WHAT THE TASK ASKS: Lines in the entries below where the word "amount" shows up should each be copied.

[Stored data]

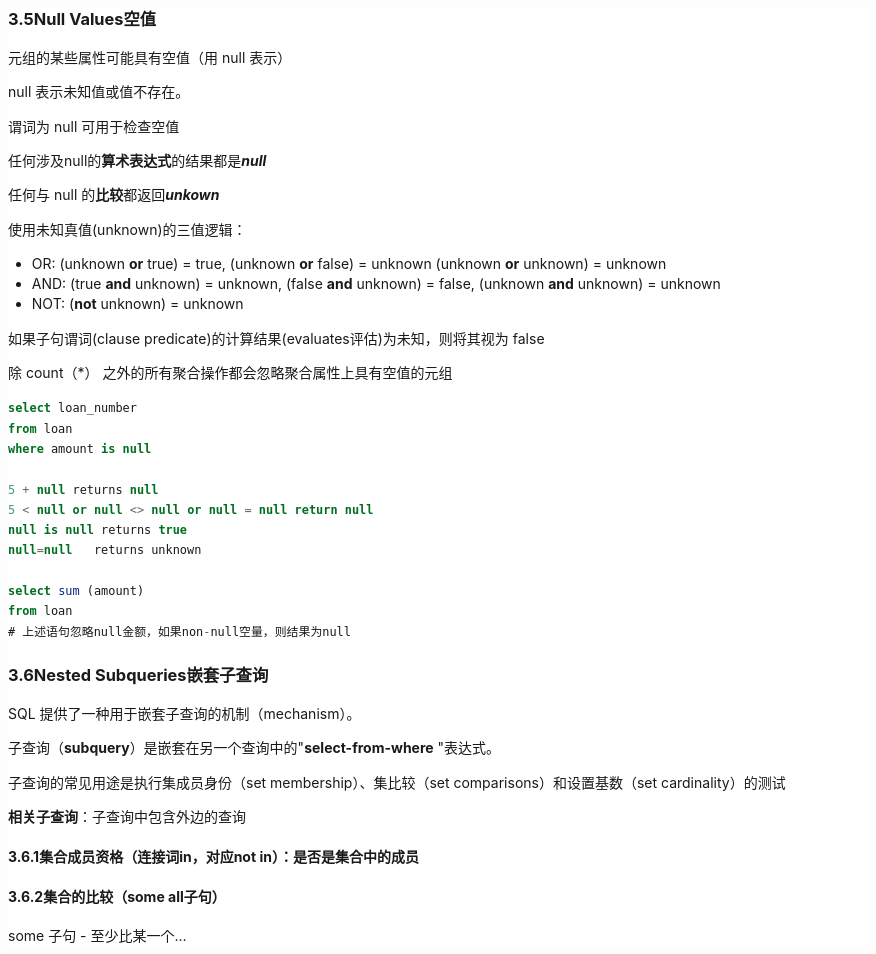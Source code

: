### 3.5Null Values空值

元组的某些属性可能具有空值（用 null 表示）

null 表示未知值或值不存在。

谓词为 null 可用于检查空值

任何涉及null的**算术表达式**的结果都是***null***

任何与 null 的**比较**都返回***unkown***

使用未知真值(unknown)的三值逻辑：

- OR: (unknown **or** true)     = true, 
      (unknown **or** false)    = unknown
      (unknown **or** unknown) = unknown
- AND:  (true **and** unknown)    = unknown, 
  (false **and** unknown)    = false,
    (unknown **and** unknown) = unknown
- NOT: (**not** unknown) = unknown

如果子句谓词(clause predicate)的计算结果(evaluates评估)为未知，则将其视为 false 

除 count（*） 之外的所有聚合操作都会忽略聚合属性上具有空值的元组

``` sql
select loan_number
from loan
where amount is null

5 + null returns null
5 < null or null <> null or null = null return null
null is null returns true
null=null	returns unknown

select sum (amount)
from loan
# 上述语句忽略null金额，如果non-null空量，则结果为null
```



### 3.6Nested Subqueries嵌套子查询

SQL 提供了一种用于嵌套子查询的机制（mechanism）。 

子查询（**subquery**）是嵌套在另一个查询中的"**select-from-where** "表达式。 

子查询的常见用途是执行集成员身份（set membership）、集比较（set comparisons）和设置基数（set cardinality）的测试

**相关子查询**：子查询中包含外边的查询

#### 3.6.1集合成员资格（连接词in，对应not in）：是否是集合中的成员

#### 3.6.2集合的比较（some all子句）

some 子句 - 至少比某一个…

OUTPUT BELOW:
where amount is null
select sum (amount)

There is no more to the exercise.